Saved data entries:
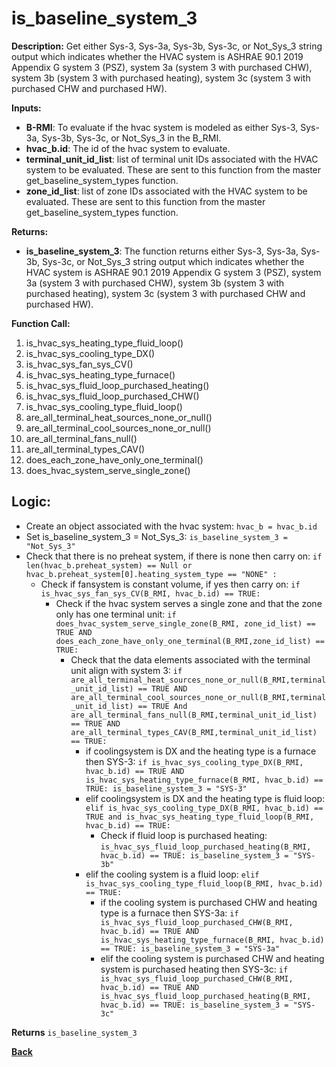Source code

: # is_baseline_system_3  

**Description:** Get either Sys-3, Sys-3a, Sys-3b, Sys-3c, or Not_Sys_3 string output which indicates whether the HVAC system is ASHRAE 90.1 2019 Appendix G system 3 (PSZ), system 3a (system 3 with purchased CHW), system 3b (system 3 with purchased heating), system 3c (system 3 with purchased CHW and purchased HW).  

**Inputs:**  
- **B-RMI**: To evaluate if the hvac system is modeled as either Sys-3, Sys-3a, Sys-3b, Sys-3c, or Not_Sys_3 in the B_RMI.   
- **hvac_b.id**: The id of the hvac system to evaluate.  
- **terminal_unit_id_list**: list of terminal unit IDs associated with the HVAC system to be evaluated. These are sent to this function from the master get_baseline_system_types function.
- **zone_id_list**: list of zone IDs associated with the HVAC system to be evaluated. These are sent to this function from the master get_baseline_system_types function.

**Returns:**  
- **is_baseline_system_3**: The function returns either Sys-3, Sys-3a, Sys-3b, Sys-3c, or Not_Sys_3 string output which indicates whether the HVAC system is ASHRAE 90.1 2019 Appendix G system 3 (PSZ), system 3a (system 3 with purchased CHW), system 3b (system 3 with purchased heating), system 3c (system 3 with purchased CHW and purchased HW).   

**Function Call:**
1. is_hvac_sys_heating_type_fluid_loop()
2. is_hvac_sys_cooling_type_DX()
3. is_hvac_sys_fan_sys_CV()  
4. is_hvac_sys_heating_type_furnace()
5. is_hvac_sys_fluid_loop_purchased_heating()
6. is_hvac_sys_fluid_loop_purchased_CHW()
7. is_hvac_sys_cooling_type_fluid_loop()
8. are_all_terminal_heat_sources_none_or_null()  
9. are_all_terminal_cool_sources_none_or_null()
10. are_all_terminal_fans_null()  
11. are_all_terminal_types_CAV()  
12. does_each_zone_have_only_one_terminal()    
13. does_hvac_system_serve_single_zone()  

## Logic:    
- Create an object associated with the hvac system: `hvac_b = hvac_b.id`  
- Set is_baseline_system_3 = Not_Sys_3: `is_baseline_system_3 = "Not_Sys_3"`    
- Check that there is no preheat system, if there is none then carry on: `if len(hvac_b.preheat_system) == Null or hvac_b.preheat_system[0].heating_system_type == "NONE" :`     
    - Check if fansystem is constant volume, if yes then carry on: `if is_hvac_sys_fan_sys_CV(B_RMI, hvac_b.id) == TRUE:`  
        - Check if the hvac system serves a single zone and that the zone only has one terminal unit: `if does_hvac_system_serve_single_zone(B_RMI, zone_id_list) == TRUE AND does_each_zone_have_only_one_terminal(B_RMI,zone_id_list) == TRUE:`     
            - Check that the data elements associated with the terminal unit align with system 3: `if are_all_terminal_heat_sources_none_or_null(B_RMI,terminal_unit_id_list) == TRUE AND are_all_terminal_cool_sources_none_or_null(B_RMI,terminal_unit_id_list) == TRUE And are_all_terminal_fans_null(B_RMI,terminal_unit_id_list) == TRUE AND are_all_terminal_types_CAV(B_RMI,terminal_unit_id_list) == TRUE:`        
                - if coolingsystem is DX and the heating type is a furnace then SYS-3: `if is_hvac_sys_cooling_type_DX(B_RMI, hvac_b.id) == TRUE AND is_hvac_sys_heating_type_furnace(B_RMI, hvac_b.id) == TRUE: is_baseline_system_3 = "SYS-3"`
                - elif coolingsystem is DX and the heating type is fluid loop: `elif is_hvac_sys_cooling_type_DX(B_RMI, hvac_b.id) == TRUE and is_hvac_sys_heating_type_fluid_loop(B_RMI, hvac_b.id) == TRUE:`  
                    - Check if fluid loop is purchased heating: `is_hvac_sys_fluid_loop_purchased_heating(B_RMI, hvac_b.id) == TRUE: is_baseline_system_3 = "SYS-3b"`
                - elif the cooling system is a fluid loop: `elif is_hvac_sys_cooling_type_fluid_loop(B_RMI, hvac_b.id) == TRUE:`   
                    - if the cooling system is purchased CHW and heating type is a furnace then SYS-3a: `if is_hvac_sys_fluid_loop_purchased_CHW(B_RMI, hvac_b.id) == TRUE AND is_hvac_sys_heating_type_furnace(B_RMI, hvac_b.id) == TRUE: is_baseline_system_3 = "SYS-3a"`
                    - elif the cooling system is purchased CHW and heating system is purchased heating then SYS-3c: `if is_hvac_sys_fluid_loop_purchased_CHW(B_RMI, hvac_b.id) == TRUE AND is_hvac_sys_fluid_loop_purchased_heating(B_RMI, hvac_b.id) == TRUE: is_baseline_system_3 = "SYS-3c"`  

**Returns** `is_baseline_system_3`  



**[Back](../../_toc.md)**
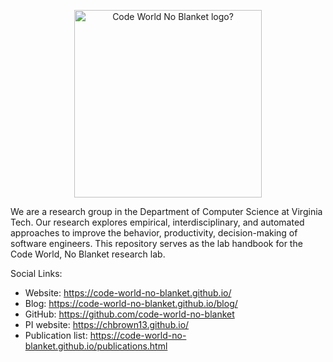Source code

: <p align="center">
 <img src="https://code-world-no-blanket.github.io/files/img/codeworld-Logo-Color.png" width="300" title="Code World No Blanket" alt="Code World No Blanket logo?"/>
</p>

We are a research group in the Department of Computer Science at Virginia Tech. Our research explores empirical, interdisciplinary, and automated approaches to improve the behavior, productivity, decision-making of software engineers. This repository serves as the lab handbook for the Code World, No Blanket research lab. 

Social Links:
* Website: https://code-world-no-blanket.github.io/
* Blog: https://code-world-no-blanket.github.io/blog/
* GitHub: https://github.com/code-world-no-blanket
* PI website: https://chbrown13.github.io/
* Publication list: https://code-world-no-blanket.github.io/publications.html
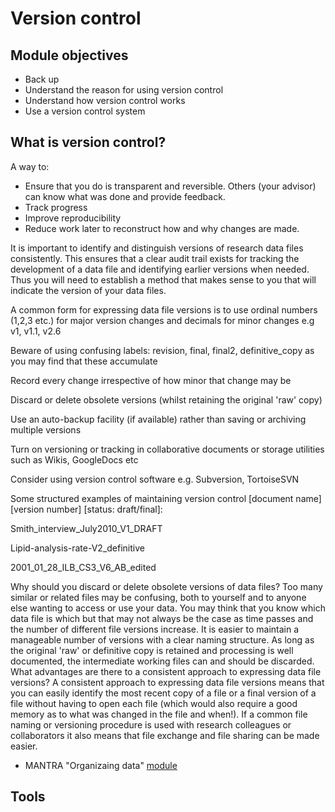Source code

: # Version control
## Module objectives
- Back up
- Understand the reason for using version control
- Understand how version control works
- Use a version control system

## What is version control?
A way to:

- Ensure that you do is transparent and reversible. Others (your advisor) can know what was done and provide feedback.
- Track progress
- Improve reproducibility
- Reduce work later to reconstruct how and why changes are made.

It is important to identify and distinguish versions of research data files consistently. This ensures that a clear audit trail exists for tracking the development of a data file and identifying earlier versions when needed. Thus you will need to establish a method that makes sense to you that will indicate the version of your data files.

A common form for expressing data file versions is to use ordinal numbers (1,2,3 etc.) for major version changes and decimals for minor changes e.g v1, v1.1, v2.6

Beware of using confusing labels: revision, final, final2, definitive_copy as you may find that these accumulate

Record every change irrespective of how minor that change may be

Discard or delete obsolete versions (whilst retaining the original 'raw' copy)

Use an auto-backup facility (if available) rather than saving or archiving multiple versions

Turn on versioning or tracking in collaborative documents or storage utilities such as Wikis, GoogleDocs etc

Consider using version control software e.g. Subversion, TortoiseSVN


Some structured examples of maintaining version control [document name] [version number] [status: draft/final]:

Smith_interview_July2010_V1_DRAFT

Lipid-analysis-rate-V2_definitive

2001_01_28_ILB_CS3_V6_AB_edited

Why should you discard or delete obsolete versions of data files?
Too many similar or related files may be confusing, both to yourself and to anyone else wanting to access or use your data. You may think that you know which data file is which but that may not always be the case as time passes and the number of different file versions increase. It is easier to maintain a manageable number of versions with a clear naming structure. As long as the original 'raw' or definitive copy is retained and processing is well documented, the intermediate working files can and should be discarded.
What advantages are there to a consistent approach to expressing data file versions?
A consistent approach to expressing data file versions means that you can easily identify the most recent copy of a file or a final version of a file without having to open each file (which would also require a good memory as to what was changed in the file and when!). If a common file naming or versioning procedure is used with research colleagues or collaborators it also means that file exchange and file sharing can be made easier.

- MANTRA "Organizaing data" [module](http://mantra.edina.ac.uk/organisingdata/)

## Tools
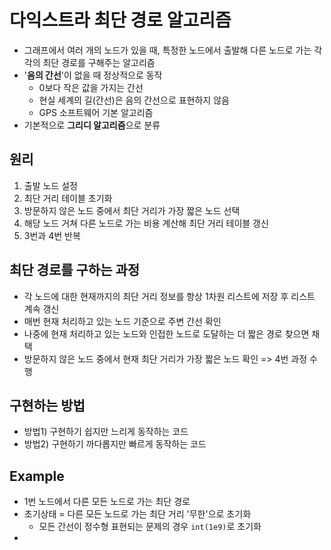 # 다익스트라 최단 경로 알고리즘
- 그래프에서 여러 개의 노드가 있을 때, 특정한 노드에서 출발해 다른 노드로 가는 각각의 최단 경로를 구해주는 알고리즘
- '**음의 간선**'이 없을 때 정상적으로 동작
  - 0보다 작은 값을 가지는 간선
  - 현실 세계의 길(간선)은 음의 간선으로 표현하지 않음
  - GPS 소프트웨어 기본 알고리즘
- 기본적으로 **그리디 알고리즘**으로 분류

## 원리  
1. 출발 노드 설정
2. 최단 거리 테이블 초기화
3. 방문하지 않은 노드 중에서 최단 거리가 가장 짧은 노드 선택
4. 해당 노드 거쳐 다른 노드로 가는 비용 계산해 최단 거리 테이블 갱신 
5. 3번과 4번 반복

## 최단 경로를 구하는 과정
- 각 노드에 대한 현재까지의 최단 거리 정보를 항상 1차원 리스트에 저장 후 리스트 계속 갱신
- 매번 현재 처리하고 있는 노드 기준으로 주변 간선 확인 
- 나중에 현재 처리하고 있는 노드와 인접한 노드로 도달하는 더 짧은 경로 찾으면 채택
- 방문하지 않은 노드 중에서 현재 최단 거리가 가장 짧은 노드 확인 => 4번 과정 수행

## 구현하는 방법
- 방법1) 구현하기 쉽지만 느리게 동작하는 코드
- 방법2) 구현하기 까다롭지만 빠르게 동작하는 코드 

## Example
- 1번 노드에서 다른 모든 노드로 가는 최단 경로
- 초기상태 = 다른 모든 노드로 가는 최단 거리 '무한'으로 초기화
  - 모든 간선이 정수형 표현되는 문제의 경우 `int(1e9)`로 초기화
- 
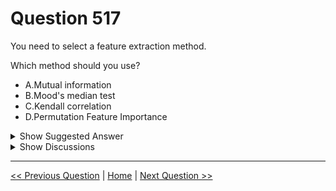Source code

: # Question 517

You need to select a feature extraction method.

Which method should you use?

* A.Mutual information
* B.Mood's median test
* C.Kendall correlation
* D.Permutation Feature Importance

<details>
  <summary>Show Suggested Answer</summary>

  <strong>C</strong><br>

</details>

<details>
  <summary>Show Discussions</summary>

<blockquote><p><strong>jackreacher</strong> <code>(Tue 23 Nov 2021 03:49)</code> - <em>Upvotes: 8</em></p><p>Linear regression module -
When you train a Linear Regression module, you must determine the best features to use in a model. You can choose standard metrics provided to measure performance before and after the feature importance process completes. 

So the answer should be permutation feature importance</p></blockquote>
<blockquote><p><strong>111ssy</strong> <code>(Fri 03 Dec 2021 20:56)</code> - <em>Upvotes: 4</em></p><p>&quot;In this module, feature values are randomly shuffled, one column at a time, and the performance of the model is measured before and after. You can choose one of the standard metrics provided to measure performance.&quot;

https://docs.microsoft.com/en-us/azure/machine-learning/studio-module-reference/permutation-feature-importance</p></blockquote>
<blockquote><p><strong>james2033</strong> <code>(Sat 12 Oct 2024 04:31)</code> - <em>Upvotes: 4</em></p><p>Feature extraction method: 
1) Pearson&#x27;s correlation
2) Kendall&#x27;s rank correlation
3) Spearman&#x27;s rank correlation

https://www.phdata.io/blog/data-science-stats-review/

The question given 4 choices, has one choice for &quot;Kendall correlation&quot; --&gt; Choose C - Kendall correaltion for FEATURE EXTRACTION METHOD.</p></blockquote>
<blockquote><p><strong>phdykd</strong> <code>(Mon 26 Feb 2024 00:54)</code> - <em>Upvotes: 1</em></p><p>Mutual information is a widely used feature extraction method in machine learning, especially in the context of feature selection. It is a statistical method that measures the amount of information that one feature provides about the other.

The main advantage of mutual information is that it can capture non-linear dependencies between variables, making it a powerful technique for extracting relevant features from complex data sets. It is also a computationally efficient method, which can handle high-dimensional data sets.

On the other hand, Mood&#x27;s median test, Kendall correlation, and Permutation Feature Importance are not feature extraction methods, but rather statistical tests or feature importance measures that can be used in the context of feature selection. They do not provide a direct way of extracting features from the data, but rather help in identifying the most relevant features for a given problem.

Therefore, in this case, the best option is to choose Mutual information as a feature extraction method.</p></blockquote>

</details>

---

[<< Previous Question](question_516.md) | [Home](/index.md) | [Next Question >>](question_518.md)
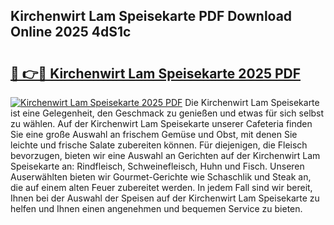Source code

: ## Kirchenwirt Lam Speisekarte PDF Download Online 2025 4dS1c

# <h2><a href="http://gc5vxa.nevu.top/?p=Kirchenwirt+Lam+Speisekarte">🔗 👉🔴 Kirchenwirt Lam Speisekarte 2025 PDF</a></h2>

[![Kirchenwirt Lam Speisekarte 2025 PDF](https://i.imgur.com/dBaPXMq.png)](http://gc5vxa.nevu.top/?p=Kirchenwirt+Lam+Speisekarte)
Die Kirchenwirt Lam Speisekarte ist eine Gelegenheit, den Geschmack zu genießen und etwas für sich selbst zu wählen. Auf der Kirchenwirt Lam Speisekarte unserer Cafeteria finden Sie eine große Auswahl an frischem Gemüse und Obst, mit denen Sie leichte und frische Salate zubereiten können. Für diejenigen, die Fleisch bevorzugen, bieten wir eine Auswahl an Gerichten auf der Kirchenwirt Lam Speisekarte an: Rindfleisch, Schweinefleisch, Huhn und Fisch. Unseren Auserwählten bieten wir Gourmet-Gerichte wie Schaschlik und Steak an, die auf einem alten Feuer zubereitet werden. In jedem Fall sind wir bereit, Ihnen bei der Auswahl der Speisen auf der Kirchenwirt Lam Speisekarte zu helfen und Ihnen einen angenehmen und bequemen Service zu bieten.
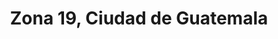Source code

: ---
title: Zona 19, Ciudad de Guatemala
url: /zona-19-ciudad-de-guatemala/
latitude: 14.657
longitude: -90.581
---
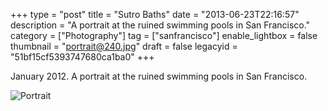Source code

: +++
type = "post"
title = "Sutro Baths"
date = "2013-06-23T22:16:57"
description = "A portrait at the ruined swimming pools in San Francisco."
category = ["Photography"]
tag = ["sanfrancisco"]
enable_lightbox = false
thumbnail = "portrait@240.jpg"
draft = false
legacyid = "51bf15cf5393747680ca1ba0"
+++

<p>January 2012. A portrait at the ruined swimming pools in San Francisco.</p>
<p><img style="display:block; margin-left:auto; margin-right:auto;" src="portrait.jpg" alt="Portrait" title="Portrait" border="0"   /></p>
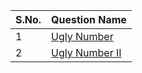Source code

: 
S.No. | Question Name |
------|---------------|
1 | [Ugly Number](https://leetcode.com/problems/ugly-number/)
2 | [Ugly Number II](https://leetcode.com/problems/ugly-number-ii/)
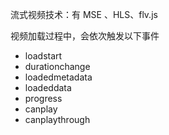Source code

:流式视频技术：有 MSE 、HLS、flv.js 

视频加载过程中，会依次触发以下事件

- loadstart
- durationchange
- loadedmetadata
- loadeddata
- progress
- canplay
- canplaythrough
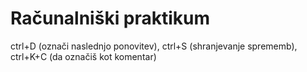 # Računalniški praktikum
ctrl+D (označi naslednjo ponovitev), ctrl+S (shranjevanje sprememb), ctrl+K+C (da označiš kot komentar)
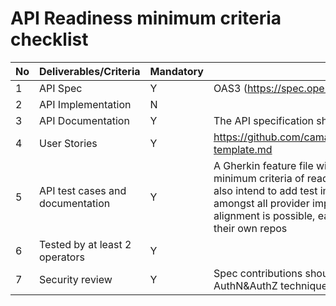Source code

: # API Readiness minimum criteria checklist
| No | Deliverables/Criteria      | Mandatory | Reference template                          |
|----|--------------     |-----------|--------------------                         |
|  1 |API Spec          | Y         | OAS3  (https://spec.openapis.org/oas/v3.0.3)|
|  2 |API Implementation |   N        |                                             |
| 3   |API Documentation  |   Y        |The API specification should include all the needed documentation.                                           |
|4   |User Stories  |   Y        |	https://github.com/camaraproject/Commonalities/blob/main/documentation/Userstory-template.md                                            |
| 5   |API test cases and documentation  |   Y        | A Gherkin feature file will be added to the main subproject repo and this will fulfil the minimum criteria of readiness w.r.t API test cases and documentation. If subprojects also intend to add test implementations, an aligned single implementation that is agreed amongst all provider implementors could be added to the main subproject repo. If no alignment is possible, each provider implementor will add the test implementation to their own repos   |
| 6   |Tested by at least 2 operators  |   Y        |                                             |
| 7   |Security review  |   Y        |  Spec contributions should include a security scheme section that complies with the AuthN&AuthZ techniques agreed in Commonalities.                                   |


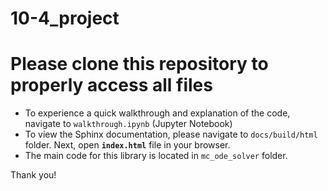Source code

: # 10-4_project

# Please clone this repository to properly access all files
- To experience a quick walkthrough and explanation of the code, navigate to `walkthrough.ipynb` (Jupyter Notebook)
- To view the Sphinx documentation, please navigate to `docs/build/html` folder. Next, open **`index.html`** file in your browser.
- The main code for this library is located in `mc_ode_solver` folder. 

Thank you!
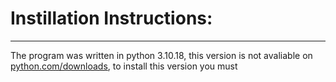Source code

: # Instillation Instructions:
---
The program was written in python 3.10.18, this version is not avaliable on [python.com/downloads](https://www.python.org/downloads/), to install this 
version you must
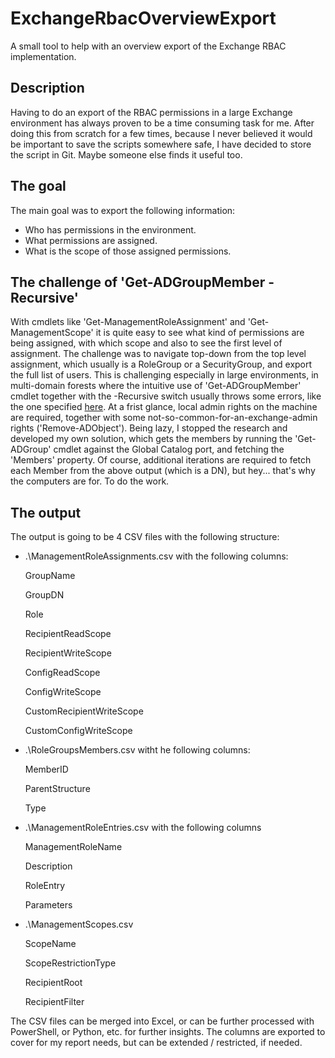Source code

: # ExchangeRbacOverviewExport
A small tool to help with an overview export of the Exchange RBAC implementation.

## Description
Having to do an export of the RBAC permissions in a large Exchange environment has always proven to be a time consuming task for me. 
After doing this from scratch for a few times, because I never believed it would be important to save the scripts somewhere safe, I have decided to store the script in Git.
Maybe someone else finds it useful too.

## The goal
The main goal was to export the following information:
- Who has permissions in the environment.
- What permissions are assigned.
- What is the scope of those assigned permissions.

## The challenge of 'Get-ADGroupMember -Recursive'
With cmdlets like 'Get-ManagementRoleAssignment' and 'Get-ManagementScope' it is quite easy to see what kind of permissions are being assigned, with which scope and also to see the first level of assignment. 
The challenge was to navigate top-down from the top level assignment, which usually is a RoleGroup or a SecurityGroup, and export the full list of users. 
This is challenging especially in large environments, in multi-domain forests where the intuitive use of 'Get-ADGroupMember' cmdlet together with the -Recursive switch usually throws some errors, like the one specified [here](https://learn.microsoft.com/en-us/troubleshoot/windows-server/identity/get-adgroupmember-error-remote-forest-members).
At a frist glance, local admin rights on the machine are required, together with some not-so-common-for-an-exchange-admin rights ('Remove-ADObject'). 
Being lazy, I stopped the research and developed my own solution, which gets the members by running the 'Get-ADGroup' cmdlet against the Global Catalog port, and fetching the 'Members' property. 
Of course, additional iterations are required to fetch each Member from the above output (which is a DN), but hey... that's why the computers are for. To do the work.

## The output
The output is going to be 4 CSV files with the following structure: 
- .\ManagementRoleAssignments.csv with the following columns:

   GroupName 

   GroupDN 

   Role 

   RecipientReadScope 

   RecipientWriteScope 

   ConfigReadScope

   ConfigWriteScope

   CustomRecipientWriteScope 

   CustomConfigWriteScope

- .\RoleGroupsMembers.csv witht he following columns:

   MemberID
        
   ParentStructure
   
   Type

- .\ManagementRoleEntries.csv with the following columns

   ManagementRoleName

   Description 

   RoleEntry 

   Parameters 

- .\ManagementScopes.csv

   ScopeName 

   ScopeRestrictionType 

   RecipientRoot 

   RecipientFilter 

The CSV files can be merged into Excel, or can be further processed with PowerShell, or Python, etc. for further insights. 
The columns are exported to cover for my report needs, but can be extended / restricted, if needed. 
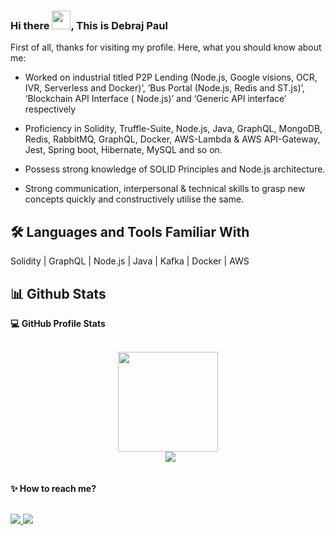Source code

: ### Hi there <img src="https://raw.githubusercontent.com/iampavangandhi/iampavangandhi/master/gifs/Hi.gif" width="30px">, This is Debraj Paul 


First of all, thanks for visiting my profile. Here, what you should know about me:

- Worked on industrial titled P2P Lending (Node.js, Google visions, OCR, IVR, Serverless and Docker)’, ‘Bus Portal (Node.js, Redis and ST.js)’, ‘Blockchain API Interface ( Node.js)’ and ‘Generic API interface’ respectively

- Proficiency in Solidity, Truffle-Suite, Node.js, Java, GraphQL, MongoDB, Redis, RabbitMQ, GraphQL, Docker, AWS-Lambda & AWS API-Gateway, Jest, Spring boot, Hibernate, MySQL and so on.

- Possess strong knowledge of SOLID Principles and Node.js architecture.

- Strong communication, interpersonal & technical skills to grasp new concepts quickly and constructively utilise the same.

## 🛠 Languages and Tools Familiar With 
   Solidity | GraphQL | Node.js | Java | Kafka | Docker | AWS

## 📊 Github Stats
  <summary><b>💻 GitHub Profile Stats</b></summary>
  <br/>

<p align="center">
  <a href="https://github.com/debrajpaul">
    <img height="160em" src="https://github-readme-stats-eight-theta.vercel.app/api?username=debrajpaul&show_icons=true&theme=algolia&include_all_commits=true&count_private=true"/> 
  </a>
  <br/>
  &nbsp;
	  <img src="https://github-readme-stats.vercel.app/api/top-langs?username=debrajpaul&langs_count=10&show_icons=true&locale=en&layout=compact&theme=algolia"/>
</p>

<br/>

<summary><b>✨ How to reach me? </b></summary>
<br/>

  <p>
    <a href="https://www.linkedin.com/in/debraj-paul/">
      <img src="https://img.shields.io/badge/-debrajpaul-blue?style=flat-square&logo=Linkedin&logoColor=white&link=https://www.linkedin.com/in/debraj-paul/">
    <a/>
   <a href="mailto:pauldebraj7@gmail.com">
    <img src="https://img.shields.io/badge/-pauldebraj7@gmail.com-c14438?style=flat-square&logo=Gmail&logoColor=white&link=mailto:pauldebraj7@gmail.com">
   <a/>
  </p>

<!--
**debrajpaul/debrajpaul** is a ✨ _special_ ✨ repository because its `README.md` (this file) appears on your GitHub profile.

Here are some ideas to get you started:

- 🔭 I’m currently working on ...
- 🌱 I’m currently learning ...
- 👯 I’m looking to collaborate on ...
- 🤔 I’m looking for help with ...
- 💬 Ask me about ...
- 📫 How to reach me: ...
- 😄 Pronouns: ...
- ⚡ Fun fact: ...
-->
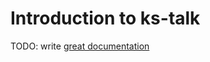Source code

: # Introduction to ks-talk

TODO: write [great documentation](http://jacobian.org/writing/what-to-write/)
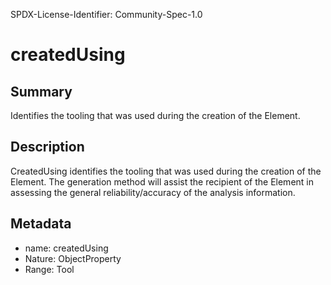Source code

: SPDX-License-Identifier: Community-Spec-1.0

# createdUsing

## Summary

Identifies the tooling that was used during the creation of the Element.

## Description

CreatedUsing identifies the tooling that was used during the creation of the Element.
The generation method will assist the recipient of the Element in assessing
the general reliability/accuracy of the analysis information.

## Metadata

- name: createdUsing
- Nature: ObjectProperty
- Range: Tool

WHAT TO PRODUCE: Whenever a line of the data includes the word "badge", show that line in full.

REPLY:
      <img src="https://img.shields.io/badge/-debrajpaul-blue?style=flat-square&logo=Linkedin&logoColor=white&link=https://www.linkedin.com/in/debraj-paul/">
    <img src="https://img.shields.io/badge/-pauldebraj7@gmail.com-c14438?style=flat-square&logo=Gmail&logoColor=white&link=mailto:pauldebraj7@gmail.com">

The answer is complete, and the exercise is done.